El caso es que cuando le meto en el carrito parece una hermosa croqueta. Al llegar a casa comienza la operación arena del desierto. Abro el grifo de la bañera, lleno el agua de juguetes y me dispongo a desnudar al sujeto. Todo lo sujeto que puedo porque se mueve como una lagartijilla intentando escapar de mis garras para seguir jugando.
Lo peor son los zapatos. Quitárselos es una operación delicada porque detro lleva kilos y kilos de arena. No sé como cabe tanta en un sitio tan pequeño. Los calcetines también son peligrosos con toda la porquería pegada. Los bajos de los pantalones son traicioneros. Nunca sabes cuanto parque te has llevado contigo hasta que les das la vuelta.
Cuando, por fin, te has desecho de toda esa arena. Introducimos a Danielillo en el agua para frotarle y refrotarle. Le quitamos barro, sudor, verdín, babas, mocos... Una fiesta.
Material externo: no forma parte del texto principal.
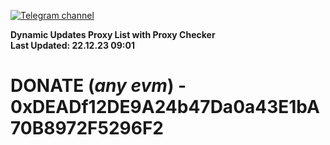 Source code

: [![Telegram channel](https://img.shields.io/endpoint?url=https://runkit.io/damiankrawczyk/telegram-badge/branches/master?url=https://t.me/n4z4v0d)](https://t.me/n4z4v0d) 

**Dynamic Updates Proxy List with Proxy Checker**  
**Last Updated: 22.12.23 09:01**

# DONATE (_any evm_) - 0xDEADf12DE9A24b47Da0a43E1bA70B8972F5296F2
Entonces le sacamos de la bañera, le secamos bien, le depositamos en una superficie blandita (mi cama) y procedemos a perseguirle para poder ponerle el pañal, el body, el pijama... Cuando y lo tenemos listo y acicalado sólo nos queda darle de cenar y meterlo en la cuna. Para entonces estoy agotada. Me siento en la cama un segundo y noto miles de piedrecitas duras debajo de mi. ¿Pero esto que és? Uf, es arena, la que llevaba yo en las playeras, los bajos de mi pantalón, el pelo... Porque atender a Danielito en el parque también requiere rebozarse un poco.
Con toda esta arena estoy pensando montarme mi propio parque en el salón.